I now introduce the second dimension of time to the table justifying the term bitemporal. The formerly introduced valid time is accompanied by the transaction time which for each row captures the period of time, when the row was considered to be true. This allows us to rewind the valid-time state of the database to any point in the past, enabling us to compare the aforementioned two different states of the data. Thus any row of data will now contain 4 timestamps: two for the valid-time stating the period of validity and another two, stating the period during which we considered this row true. Let's look at a very small bitemporal table to appreciate its beauty:

`valid_time_start`	`valid_time_end`	`tr_time_start`	`tr_time_end`	`stored_in`
2020-10-01	'infinity'	2020-10-01	2020-10-02	1
2020-10-01	2020-10-03	2020-10-02	'infinity'	1
2020-10-03	'infinity'	2020-10-02	2020-10-05	2
2020-10-03	2020-10-06	2020-10-05	'infinity'	2

The rows are sorted by insertion order and all consider the same FoodItem. The first row states that on 2020-10-01 we knew a food item was stored in the pantry (ID 1). At that time we had no other plans, so valid_time_end is infinity. The second and third rows were part of the same transaction: On 2020-10-02 we agreed to ourselves to move the item to the fridge (ID 2) but to do so only one day after, on 2020-10-03. Thus the second row stores almost the same information as the first, namely that the item originates from the pantry. But the second row also knows when the item left the pantry. To keep both states of knowledge about our data we don't update the first row but instead we update a clone of it. The third row captures the new information, namely the move to the fridge. Finally, the fourth row marks our decision on 2020-10-05 to eat the item on 2020-10-06. Thus the "fridge age" will have ended on 2020-10-06 (valid_time_end) but this is known already on 2020-10-05.

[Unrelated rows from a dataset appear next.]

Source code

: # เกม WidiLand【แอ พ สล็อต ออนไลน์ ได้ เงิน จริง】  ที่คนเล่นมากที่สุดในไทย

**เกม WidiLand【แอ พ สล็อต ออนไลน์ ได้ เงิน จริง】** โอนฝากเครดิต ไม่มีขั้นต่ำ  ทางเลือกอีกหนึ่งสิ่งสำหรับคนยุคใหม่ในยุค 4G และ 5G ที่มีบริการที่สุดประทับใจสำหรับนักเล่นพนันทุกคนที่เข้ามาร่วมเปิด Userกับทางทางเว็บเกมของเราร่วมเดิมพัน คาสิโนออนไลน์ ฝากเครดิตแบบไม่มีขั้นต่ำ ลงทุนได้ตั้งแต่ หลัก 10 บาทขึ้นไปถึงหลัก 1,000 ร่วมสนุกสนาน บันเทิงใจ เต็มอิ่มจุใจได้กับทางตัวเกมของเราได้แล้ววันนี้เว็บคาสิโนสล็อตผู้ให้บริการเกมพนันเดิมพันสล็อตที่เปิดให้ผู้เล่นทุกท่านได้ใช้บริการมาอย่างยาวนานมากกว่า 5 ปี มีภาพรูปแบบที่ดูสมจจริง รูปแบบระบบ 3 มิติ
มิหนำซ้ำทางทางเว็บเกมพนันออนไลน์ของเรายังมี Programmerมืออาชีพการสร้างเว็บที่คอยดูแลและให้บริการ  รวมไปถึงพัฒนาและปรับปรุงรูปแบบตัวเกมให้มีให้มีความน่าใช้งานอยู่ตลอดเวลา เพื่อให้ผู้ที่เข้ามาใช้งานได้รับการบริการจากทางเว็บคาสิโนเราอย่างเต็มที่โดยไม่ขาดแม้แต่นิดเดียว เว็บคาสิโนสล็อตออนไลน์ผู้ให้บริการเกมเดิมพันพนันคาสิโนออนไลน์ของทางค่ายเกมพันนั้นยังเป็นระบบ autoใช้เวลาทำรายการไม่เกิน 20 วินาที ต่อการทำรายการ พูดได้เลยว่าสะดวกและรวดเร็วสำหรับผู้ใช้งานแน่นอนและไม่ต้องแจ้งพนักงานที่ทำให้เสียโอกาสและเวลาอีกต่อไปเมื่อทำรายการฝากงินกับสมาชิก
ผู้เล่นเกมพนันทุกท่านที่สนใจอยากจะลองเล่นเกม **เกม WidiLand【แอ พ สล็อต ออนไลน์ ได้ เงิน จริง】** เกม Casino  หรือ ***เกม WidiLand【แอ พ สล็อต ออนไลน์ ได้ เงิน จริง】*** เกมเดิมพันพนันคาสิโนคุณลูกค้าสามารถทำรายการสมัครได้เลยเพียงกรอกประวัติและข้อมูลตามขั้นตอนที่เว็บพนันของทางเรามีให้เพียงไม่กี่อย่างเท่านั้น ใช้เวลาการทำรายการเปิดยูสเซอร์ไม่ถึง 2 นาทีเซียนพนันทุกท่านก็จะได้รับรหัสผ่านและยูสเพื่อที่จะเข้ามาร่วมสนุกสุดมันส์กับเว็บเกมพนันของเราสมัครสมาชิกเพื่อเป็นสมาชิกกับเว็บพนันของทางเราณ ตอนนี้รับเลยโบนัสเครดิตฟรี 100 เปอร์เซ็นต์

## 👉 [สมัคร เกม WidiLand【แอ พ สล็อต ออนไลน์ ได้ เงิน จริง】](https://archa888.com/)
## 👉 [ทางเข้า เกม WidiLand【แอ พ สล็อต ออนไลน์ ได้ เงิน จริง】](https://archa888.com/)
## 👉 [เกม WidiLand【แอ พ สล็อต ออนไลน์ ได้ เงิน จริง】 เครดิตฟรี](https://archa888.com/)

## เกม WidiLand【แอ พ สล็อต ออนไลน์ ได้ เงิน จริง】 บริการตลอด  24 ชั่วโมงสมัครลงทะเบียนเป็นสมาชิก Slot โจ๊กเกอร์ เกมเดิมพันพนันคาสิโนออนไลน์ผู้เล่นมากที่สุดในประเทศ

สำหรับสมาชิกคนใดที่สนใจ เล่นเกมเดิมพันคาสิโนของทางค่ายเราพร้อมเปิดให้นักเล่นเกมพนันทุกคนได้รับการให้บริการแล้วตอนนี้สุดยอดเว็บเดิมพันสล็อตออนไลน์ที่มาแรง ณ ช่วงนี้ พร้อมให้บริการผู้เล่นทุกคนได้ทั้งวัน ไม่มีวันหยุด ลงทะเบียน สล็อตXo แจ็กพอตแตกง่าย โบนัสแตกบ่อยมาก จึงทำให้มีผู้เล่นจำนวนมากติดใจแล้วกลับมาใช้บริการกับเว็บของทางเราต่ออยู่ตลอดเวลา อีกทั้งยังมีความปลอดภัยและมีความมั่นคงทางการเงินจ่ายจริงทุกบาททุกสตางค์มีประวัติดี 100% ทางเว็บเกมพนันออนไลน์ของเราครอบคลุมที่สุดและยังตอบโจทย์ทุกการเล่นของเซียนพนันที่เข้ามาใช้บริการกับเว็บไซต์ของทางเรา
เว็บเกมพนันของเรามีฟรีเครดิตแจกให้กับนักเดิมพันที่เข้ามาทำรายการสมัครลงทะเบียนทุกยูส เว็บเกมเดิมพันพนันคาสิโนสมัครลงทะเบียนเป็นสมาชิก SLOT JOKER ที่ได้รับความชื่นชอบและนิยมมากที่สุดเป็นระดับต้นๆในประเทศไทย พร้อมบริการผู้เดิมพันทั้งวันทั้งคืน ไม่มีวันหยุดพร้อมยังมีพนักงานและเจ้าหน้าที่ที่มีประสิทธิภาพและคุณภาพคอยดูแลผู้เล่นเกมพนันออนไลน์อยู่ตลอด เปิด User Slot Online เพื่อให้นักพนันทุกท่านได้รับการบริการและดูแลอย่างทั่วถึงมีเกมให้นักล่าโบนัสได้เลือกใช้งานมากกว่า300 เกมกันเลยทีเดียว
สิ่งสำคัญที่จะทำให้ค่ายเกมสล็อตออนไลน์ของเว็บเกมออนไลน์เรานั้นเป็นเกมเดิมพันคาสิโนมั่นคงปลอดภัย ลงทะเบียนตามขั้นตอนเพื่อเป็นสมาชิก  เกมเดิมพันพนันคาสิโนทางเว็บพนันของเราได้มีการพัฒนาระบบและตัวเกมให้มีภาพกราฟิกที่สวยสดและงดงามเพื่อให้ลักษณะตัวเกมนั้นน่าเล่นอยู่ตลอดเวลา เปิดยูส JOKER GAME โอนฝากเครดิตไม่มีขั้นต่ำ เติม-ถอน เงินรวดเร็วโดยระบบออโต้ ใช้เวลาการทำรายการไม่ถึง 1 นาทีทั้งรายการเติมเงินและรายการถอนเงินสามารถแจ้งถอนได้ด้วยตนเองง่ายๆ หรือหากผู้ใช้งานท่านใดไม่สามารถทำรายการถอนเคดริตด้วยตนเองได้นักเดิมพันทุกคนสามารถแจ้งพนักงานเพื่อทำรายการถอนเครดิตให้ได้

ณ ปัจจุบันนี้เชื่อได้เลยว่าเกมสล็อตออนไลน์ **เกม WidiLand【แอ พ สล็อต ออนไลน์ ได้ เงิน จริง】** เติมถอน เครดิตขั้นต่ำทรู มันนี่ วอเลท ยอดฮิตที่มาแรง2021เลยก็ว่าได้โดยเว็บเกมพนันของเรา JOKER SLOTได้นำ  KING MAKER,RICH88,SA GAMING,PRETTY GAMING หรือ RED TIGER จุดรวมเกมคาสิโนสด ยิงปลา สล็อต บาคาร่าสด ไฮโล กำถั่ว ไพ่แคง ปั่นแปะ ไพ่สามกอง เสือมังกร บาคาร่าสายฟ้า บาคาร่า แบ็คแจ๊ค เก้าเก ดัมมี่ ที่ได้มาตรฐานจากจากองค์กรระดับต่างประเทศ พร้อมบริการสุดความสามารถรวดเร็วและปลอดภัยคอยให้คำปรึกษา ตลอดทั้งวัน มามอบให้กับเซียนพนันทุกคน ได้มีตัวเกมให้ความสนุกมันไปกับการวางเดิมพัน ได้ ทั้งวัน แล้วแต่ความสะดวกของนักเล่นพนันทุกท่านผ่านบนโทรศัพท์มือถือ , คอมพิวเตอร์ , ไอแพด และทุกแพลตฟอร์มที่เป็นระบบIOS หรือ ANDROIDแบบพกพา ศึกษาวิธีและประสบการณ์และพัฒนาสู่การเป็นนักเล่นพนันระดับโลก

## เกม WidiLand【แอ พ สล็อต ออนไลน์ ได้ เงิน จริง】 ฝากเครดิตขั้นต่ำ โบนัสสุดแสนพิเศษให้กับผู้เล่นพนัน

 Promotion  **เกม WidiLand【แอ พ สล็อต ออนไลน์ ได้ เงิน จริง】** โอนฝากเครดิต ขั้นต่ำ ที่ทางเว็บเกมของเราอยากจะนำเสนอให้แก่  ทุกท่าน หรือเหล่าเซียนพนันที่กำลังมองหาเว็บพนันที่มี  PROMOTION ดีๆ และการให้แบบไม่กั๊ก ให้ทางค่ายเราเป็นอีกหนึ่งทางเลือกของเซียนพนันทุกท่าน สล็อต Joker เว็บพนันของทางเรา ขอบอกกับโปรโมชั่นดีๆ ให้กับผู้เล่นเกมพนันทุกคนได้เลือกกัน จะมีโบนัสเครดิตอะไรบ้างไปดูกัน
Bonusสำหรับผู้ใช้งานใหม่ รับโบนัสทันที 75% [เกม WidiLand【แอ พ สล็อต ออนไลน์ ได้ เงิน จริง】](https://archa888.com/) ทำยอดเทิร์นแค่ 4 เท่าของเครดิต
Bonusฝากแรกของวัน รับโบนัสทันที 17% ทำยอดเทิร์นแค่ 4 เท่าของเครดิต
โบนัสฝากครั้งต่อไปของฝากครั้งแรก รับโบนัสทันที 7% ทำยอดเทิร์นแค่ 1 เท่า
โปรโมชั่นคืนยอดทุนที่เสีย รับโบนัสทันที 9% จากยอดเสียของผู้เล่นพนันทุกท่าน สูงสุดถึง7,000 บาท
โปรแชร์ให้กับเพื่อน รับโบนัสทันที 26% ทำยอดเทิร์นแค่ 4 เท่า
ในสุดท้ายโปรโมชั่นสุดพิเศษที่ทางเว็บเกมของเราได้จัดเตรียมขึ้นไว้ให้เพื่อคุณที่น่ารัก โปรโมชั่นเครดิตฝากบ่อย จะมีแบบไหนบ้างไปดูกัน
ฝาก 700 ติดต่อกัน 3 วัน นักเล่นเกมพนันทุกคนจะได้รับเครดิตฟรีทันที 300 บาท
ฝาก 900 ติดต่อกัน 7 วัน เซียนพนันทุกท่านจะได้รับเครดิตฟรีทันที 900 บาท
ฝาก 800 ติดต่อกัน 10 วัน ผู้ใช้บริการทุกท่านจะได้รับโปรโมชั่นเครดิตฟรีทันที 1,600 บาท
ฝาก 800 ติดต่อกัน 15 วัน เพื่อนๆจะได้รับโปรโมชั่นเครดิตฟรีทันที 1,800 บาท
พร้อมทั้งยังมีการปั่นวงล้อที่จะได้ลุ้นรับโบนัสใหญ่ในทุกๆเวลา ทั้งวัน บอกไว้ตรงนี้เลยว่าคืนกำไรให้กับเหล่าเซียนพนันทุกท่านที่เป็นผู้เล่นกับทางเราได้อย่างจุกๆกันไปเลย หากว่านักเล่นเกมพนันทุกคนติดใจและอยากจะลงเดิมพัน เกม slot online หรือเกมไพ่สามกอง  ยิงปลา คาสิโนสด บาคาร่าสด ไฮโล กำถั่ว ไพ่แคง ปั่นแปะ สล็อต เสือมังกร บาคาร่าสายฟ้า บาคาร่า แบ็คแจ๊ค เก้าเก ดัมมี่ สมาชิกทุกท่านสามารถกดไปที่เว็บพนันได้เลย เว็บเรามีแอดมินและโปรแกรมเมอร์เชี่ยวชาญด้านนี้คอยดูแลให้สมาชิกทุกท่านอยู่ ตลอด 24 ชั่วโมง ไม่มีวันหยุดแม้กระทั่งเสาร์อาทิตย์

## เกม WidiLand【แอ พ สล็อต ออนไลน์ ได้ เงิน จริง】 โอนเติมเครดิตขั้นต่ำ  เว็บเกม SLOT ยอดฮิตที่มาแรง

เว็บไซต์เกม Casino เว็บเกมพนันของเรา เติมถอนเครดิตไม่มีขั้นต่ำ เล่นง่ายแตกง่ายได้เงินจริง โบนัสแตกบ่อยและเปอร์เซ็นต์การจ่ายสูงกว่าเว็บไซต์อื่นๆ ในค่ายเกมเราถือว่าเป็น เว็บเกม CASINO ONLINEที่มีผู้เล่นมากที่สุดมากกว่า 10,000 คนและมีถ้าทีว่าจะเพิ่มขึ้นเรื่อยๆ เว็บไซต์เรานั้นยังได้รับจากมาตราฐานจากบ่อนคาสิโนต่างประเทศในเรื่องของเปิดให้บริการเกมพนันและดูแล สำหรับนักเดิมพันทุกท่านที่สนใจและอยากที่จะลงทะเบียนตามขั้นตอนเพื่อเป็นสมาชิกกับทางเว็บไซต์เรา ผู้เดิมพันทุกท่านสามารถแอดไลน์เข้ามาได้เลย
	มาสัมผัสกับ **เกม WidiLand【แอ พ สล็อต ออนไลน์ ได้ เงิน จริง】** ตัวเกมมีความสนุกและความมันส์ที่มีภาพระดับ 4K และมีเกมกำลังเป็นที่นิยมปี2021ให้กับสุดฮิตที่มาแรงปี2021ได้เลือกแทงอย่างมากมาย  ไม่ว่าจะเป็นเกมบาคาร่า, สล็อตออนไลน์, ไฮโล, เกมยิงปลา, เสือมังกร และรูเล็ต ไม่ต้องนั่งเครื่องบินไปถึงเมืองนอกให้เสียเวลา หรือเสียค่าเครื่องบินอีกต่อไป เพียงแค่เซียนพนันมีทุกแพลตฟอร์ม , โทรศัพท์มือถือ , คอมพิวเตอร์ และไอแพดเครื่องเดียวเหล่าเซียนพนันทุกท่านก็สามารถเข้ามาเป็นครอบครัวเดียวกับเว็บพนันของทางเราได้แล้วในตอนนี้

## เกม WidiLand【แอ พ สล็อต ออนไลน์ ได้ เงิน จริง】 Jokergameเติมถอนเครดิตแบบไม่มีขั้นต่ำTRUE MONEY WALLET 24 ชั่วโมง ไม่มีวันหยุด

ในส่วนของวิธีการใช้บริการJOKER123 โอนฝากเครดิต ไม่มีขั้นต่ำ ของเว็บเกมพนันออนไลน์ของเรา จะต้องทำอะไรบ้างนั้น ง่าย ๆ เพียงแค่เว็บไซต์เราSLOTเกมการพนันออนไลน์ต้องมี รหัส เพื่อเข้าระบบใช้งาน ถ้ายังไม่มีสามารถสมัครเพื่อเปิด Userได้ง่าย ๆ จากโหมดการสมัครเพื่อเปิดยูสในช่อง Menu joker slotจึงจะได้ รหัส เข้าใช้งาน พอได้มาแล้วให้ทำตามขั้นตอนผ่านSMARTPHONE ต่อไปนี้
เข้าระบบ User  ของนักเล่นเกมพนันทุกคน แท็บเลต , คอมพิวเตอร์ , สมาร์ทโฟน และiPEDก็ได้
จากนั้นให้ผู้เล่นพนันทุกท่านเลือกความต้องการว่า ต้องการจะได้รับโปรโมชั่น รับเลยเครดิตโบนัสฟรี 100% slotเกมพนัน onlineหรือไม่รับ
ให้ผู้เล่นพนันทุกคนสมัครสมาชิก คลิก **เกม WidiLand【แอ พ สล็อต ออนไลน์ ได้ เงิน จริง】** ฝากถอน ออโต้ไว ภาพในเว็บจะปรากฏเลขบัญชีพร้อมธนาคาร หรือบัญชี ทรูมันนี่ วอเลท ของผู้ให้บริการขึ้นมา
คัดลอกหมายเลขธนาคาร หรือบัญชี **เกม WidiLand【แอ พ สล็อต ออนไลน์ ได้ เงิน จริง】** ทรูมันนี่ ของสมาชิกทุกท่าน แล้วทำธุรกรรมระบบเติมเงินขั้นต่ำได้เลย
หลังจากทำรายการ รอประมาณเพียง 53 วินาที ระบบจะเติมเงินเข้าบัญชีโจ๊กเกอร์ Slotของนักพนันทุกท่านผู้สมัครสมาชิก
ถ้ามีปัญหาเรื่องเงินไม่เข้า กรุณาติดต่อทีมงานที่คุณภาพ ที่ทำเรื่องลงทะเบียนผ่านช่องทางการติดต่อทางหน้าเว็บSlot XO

You will by now realise the immense amount of information which is compressed into this data model. The most important difference to the valid-time model before is that no data is ever deleted from the table. Any row which is no longer true is terminated in its tr_time_end. The table thus becomes an archive of all its prior states weaved into the table itself. To maintain it two simple rules must be followed:

When inserting rows they carry "now" in their tr_time_start and 'infinity' in their tr_time_end. Any other values were a lie to your archive.
The only legal modification to a bitemporal row is to set its tr_time_end to "now" to mark it is now obsolete.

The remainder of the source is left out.